If you suspect fraud
Under federal law, you’re only responsible for paying up to $50 of an unauthorized charge, but you’ll often pay nothing. Remember: credit card issuers work hard to spot and to prevent fraud. Many use artificial intelligence to flag charges that don’t match your spending patterns and will promptly alert you to any unusual activity.
If you suspect an error
Errors include being charged twice for a purchase and being charged the wrong amount. You also might be charged for merchandise that was never delivered or for a service you canceled. Or you might not be credited for an item you returned.
Step 2: Notify the merchant
The simplest way to resolve a billing error may be to bring it to the attention of the merchant that made the charge. If you notice your card was accidentally swiped twice, for example, show the retailer or service provider the receipt, as well as your credit card statement. For online purchases, call or email the vendor and send copies of the relevant documents. In many cases, the merchant can cancel or reverse the charge. But you aren’t required to notify the merchant if you don’t want to. You could go directly to your credit card company instead to dispute the charge.
Step 3: Contact the credit card company
To preserve your right to dispute a billing error, you need to reach out to your credit card company in writing within 60 days of the statement in which the error appeared. Most financial institutions, including Bank of America, allow you to initiate billing disputes through their websites or by telephone. Make sure you have the following information and materials on hand when you contact your credit card company:
Your name and credit card number
The dollar amount and date of the suspected error
The name of the merchant or vendor as it appears on your receipt or billing statement
A description of the error and an explanation of why you believe there is an error
Details of any attempts to resolve the problem with the merchant
Copies of any receipts, statements or other proof of the transaction
The Fair Credit Billing Act is a federal law that allows consumers to dispute suspicious credit card charges without hurting their credit score. Under the law, you don’t have to pay disputed amounts or any finance charges stemming from them while the disputes are being investigated. The credit card company cannot report the contested amount as delinquent or close or restrict your account. However, the disputed amount can count against your credit limit, and you must continue making payments on other charges on your account.
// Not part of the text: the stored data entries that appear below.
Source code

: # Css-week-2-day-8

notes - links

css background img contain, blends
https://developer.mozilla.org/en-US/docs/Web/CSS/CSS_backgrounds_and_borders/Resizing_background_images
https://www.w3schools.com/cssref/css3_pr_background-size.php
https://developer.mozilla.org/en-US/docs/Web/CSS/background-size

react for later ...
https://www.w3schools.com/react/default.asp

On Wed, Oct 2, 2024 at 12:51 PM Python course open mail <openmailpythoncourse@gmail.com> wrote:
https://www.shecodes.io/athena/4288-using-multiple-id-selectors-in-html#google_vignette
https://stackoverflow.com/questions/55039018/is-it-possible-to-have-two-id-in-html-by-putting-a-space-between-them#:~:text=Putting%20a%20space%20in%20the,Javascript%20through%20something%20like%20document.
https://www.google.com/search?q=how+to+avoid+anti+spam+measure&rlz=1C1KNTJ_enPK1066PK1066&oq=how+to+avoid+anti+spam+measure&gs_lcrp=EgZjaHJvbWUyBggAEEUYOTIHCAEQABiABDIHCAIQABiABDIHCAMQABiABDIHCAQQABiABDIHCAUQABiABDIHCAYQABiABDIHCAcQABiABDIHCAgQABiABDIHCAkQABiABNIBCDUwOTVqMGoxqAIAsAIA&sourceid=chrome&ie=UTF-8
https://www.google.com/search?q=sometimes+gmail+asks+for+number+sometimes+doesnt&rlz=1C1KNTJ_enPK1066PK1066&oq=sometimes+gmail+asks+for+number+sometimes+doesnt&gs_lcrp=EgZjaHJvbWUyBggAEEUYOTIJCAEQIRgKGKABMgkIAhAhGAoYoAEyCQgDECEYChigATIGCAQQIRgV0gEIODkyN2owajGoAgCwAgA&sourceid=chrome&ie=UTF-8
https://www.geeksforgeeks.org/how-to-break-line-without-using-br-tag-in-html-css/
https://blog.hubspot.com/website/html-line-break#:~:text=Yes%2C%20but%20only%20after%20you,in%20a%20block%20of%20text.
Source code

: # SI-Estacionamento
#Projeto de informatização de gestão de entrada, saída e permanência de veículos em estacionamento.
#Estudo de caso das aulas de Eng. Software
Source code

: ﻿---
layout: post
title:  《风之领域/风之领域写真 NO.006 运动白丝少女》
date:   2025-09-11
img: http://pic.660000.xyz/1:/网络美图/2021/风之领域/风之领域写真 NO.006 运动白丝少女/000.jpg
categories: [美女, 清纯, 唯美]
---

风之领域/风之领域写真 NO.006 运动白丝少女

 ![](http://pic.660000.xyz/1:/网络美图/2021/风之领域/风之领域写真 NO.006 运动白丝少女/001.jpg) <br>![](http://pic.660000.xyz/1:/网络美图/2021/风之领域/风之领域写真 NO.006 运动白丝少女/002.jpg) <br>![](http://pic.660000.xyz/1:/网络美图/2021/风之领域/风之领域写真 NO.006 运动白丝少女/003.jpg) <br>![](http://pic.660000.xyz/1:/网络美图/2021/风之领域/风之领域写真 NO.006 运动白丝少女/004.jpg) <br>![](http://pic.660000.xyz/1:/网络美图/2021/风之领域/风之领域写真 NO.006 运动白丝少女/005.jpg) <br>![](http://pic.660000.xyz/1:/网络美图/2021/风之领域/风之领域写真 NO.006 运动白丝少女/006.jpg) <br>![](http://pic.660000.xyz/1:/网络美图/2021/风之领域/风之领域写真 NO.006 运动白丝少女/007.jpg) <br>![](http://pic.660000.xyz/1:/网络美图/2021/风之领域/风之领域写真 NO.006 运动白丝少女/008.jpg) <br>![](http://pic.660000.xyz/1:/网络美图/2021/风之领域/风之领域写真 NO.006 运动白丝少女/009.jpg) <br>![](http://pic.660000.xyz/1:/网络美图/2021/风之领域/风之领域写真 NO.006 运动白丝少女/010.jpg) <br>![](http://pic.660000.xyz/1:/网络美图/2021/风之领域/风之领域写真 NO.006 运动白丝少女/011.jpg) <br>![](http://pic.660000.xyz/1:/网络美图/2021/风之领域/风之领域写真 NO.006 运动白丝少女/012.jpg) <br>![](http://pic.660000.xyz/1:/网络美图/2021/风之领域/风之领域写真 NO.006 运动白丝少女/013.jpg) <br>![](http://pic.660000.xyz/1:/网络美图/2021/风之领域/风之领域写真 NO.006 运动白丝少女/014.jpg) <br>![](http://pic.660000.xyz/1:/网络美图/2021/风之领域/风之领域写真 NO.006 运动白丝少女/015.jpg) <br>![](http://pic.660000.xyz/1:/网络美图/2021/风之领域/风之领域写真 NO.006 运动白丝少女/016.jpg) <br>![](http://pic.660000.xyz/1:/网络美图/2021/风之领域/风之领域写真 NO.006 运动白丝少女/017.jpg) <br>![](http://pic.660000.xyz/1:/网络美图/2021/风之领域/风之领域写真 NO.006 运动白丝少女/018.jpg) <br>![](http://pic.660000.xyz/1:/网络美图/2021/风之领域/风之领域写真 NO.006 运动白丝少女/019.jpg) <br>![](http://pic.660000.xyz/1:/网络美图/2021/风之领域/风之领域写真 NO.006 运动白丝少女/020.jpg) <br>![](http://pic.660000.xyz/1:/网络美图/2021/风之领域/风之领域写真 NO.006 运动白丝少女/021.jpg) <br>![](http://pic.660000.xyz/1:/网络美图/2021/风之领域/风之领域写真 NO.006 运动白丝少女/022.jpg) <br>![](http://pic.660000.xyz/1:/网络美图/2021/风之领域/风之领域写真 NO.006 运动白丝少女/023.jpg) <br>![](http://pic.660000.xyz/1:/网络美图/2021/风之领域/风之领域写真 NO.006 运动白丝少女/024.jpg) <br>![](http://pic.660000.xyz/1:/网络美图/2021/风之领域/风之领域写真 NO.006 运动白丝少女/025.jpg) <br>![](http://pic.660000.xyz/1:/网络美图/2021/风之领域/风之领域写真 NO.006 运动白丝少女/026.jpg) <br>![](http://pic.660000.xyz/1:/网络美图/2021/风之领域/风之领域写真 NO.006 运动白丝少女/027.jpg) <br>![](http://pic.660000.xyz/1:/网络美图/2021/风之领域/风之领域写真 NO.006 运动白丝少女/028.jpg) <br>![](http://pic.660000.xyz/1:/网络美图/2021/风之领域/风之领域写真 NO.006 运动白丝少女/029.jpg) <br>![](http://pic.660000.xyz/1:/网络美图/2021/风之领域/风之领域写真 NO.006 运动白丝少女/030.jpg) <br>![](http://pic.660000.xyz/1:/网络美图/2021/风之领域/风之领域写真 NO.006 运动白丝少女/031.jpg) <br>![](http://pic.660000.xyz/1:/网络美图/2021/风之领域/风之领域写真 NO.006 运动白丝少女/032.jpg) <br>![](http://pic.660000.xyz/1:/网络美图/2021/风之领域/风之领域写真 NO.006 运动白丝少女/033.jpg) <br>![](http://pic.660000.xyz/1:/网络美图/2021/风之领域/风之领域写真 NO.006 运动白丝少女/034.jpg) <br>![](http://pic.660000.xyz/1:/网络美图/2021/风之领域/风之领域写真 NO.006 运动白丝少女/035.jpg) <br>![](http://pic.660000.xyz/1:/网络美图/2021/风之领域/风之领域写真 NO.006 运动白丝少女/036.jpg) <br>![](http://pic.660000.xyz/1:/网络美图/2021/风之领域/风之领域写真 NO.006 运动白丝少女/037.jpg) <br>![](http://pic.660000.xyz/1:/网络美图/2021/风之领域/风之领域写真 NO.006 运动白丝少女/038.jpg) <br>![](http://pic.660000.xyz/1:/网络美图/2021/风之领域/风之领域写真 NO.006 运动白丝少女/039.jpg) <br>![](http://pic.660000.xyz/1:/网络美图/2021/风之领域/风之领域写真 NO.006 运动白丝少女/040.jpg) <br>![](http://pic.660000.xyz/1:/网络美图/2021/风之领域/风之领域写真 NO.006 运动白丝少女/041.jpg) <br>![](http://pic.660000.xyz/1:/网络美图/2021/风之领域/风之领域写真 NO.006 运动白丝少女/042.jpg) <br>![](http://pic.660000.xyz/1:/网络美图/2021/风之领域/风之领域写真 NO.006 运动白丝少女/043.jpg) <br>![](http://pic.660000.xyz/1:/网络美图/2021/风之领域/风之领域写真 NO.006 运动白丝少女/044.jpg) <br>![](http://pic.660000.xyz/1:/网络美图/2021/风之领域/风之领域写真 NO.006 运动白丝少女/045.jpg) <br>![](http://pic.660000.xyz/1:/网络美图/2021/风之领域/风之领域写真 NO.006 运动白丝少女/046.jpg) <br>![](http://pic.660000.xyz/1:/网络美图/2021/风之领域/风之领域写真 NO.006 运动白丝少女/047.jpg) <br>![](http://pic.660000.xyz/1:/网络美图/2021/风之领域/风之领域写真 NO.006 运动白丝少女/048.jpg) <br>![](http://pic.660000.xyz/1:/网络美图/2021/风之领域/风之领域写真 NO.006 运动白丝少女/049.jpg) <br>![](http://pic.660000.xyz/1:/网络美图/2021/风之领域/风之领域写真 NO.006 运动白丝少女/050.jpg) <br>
Step 4: Make sure you receive a reply
The credit card company must send you a letter within 30 days of receiving your complaint. Once your claim is received, the company has two complete billing cycles, not to exceed 90 days, to determine whether the charges were in error. If your dispute is upheld, you will be notified by mail or via your online account that the charge is being refunded. If not, the credit card company must explain in writing why it denied the claim. If your dispute is denied, you’ll be responsible for paying the charge, including any finance charges that may have accrued—refusing to do so can negatively impact your credit score.
5 common credit card errors
It’s important to check your credit card statement every month for unfamiliar charges and fees. Here are a few errors to look for:
Charges for items or services you did not purchase
Charges that list the wrong date or amount
More than one charge for an item or service
Charges for purchases you never received or didn’t accept at delivery
Payments, returns and other credits that weren’t posted to your account
Check with your bank or credit card provider to see if you can set up alerts for unusual activity or receive notifications for charges over a certain dollar amount.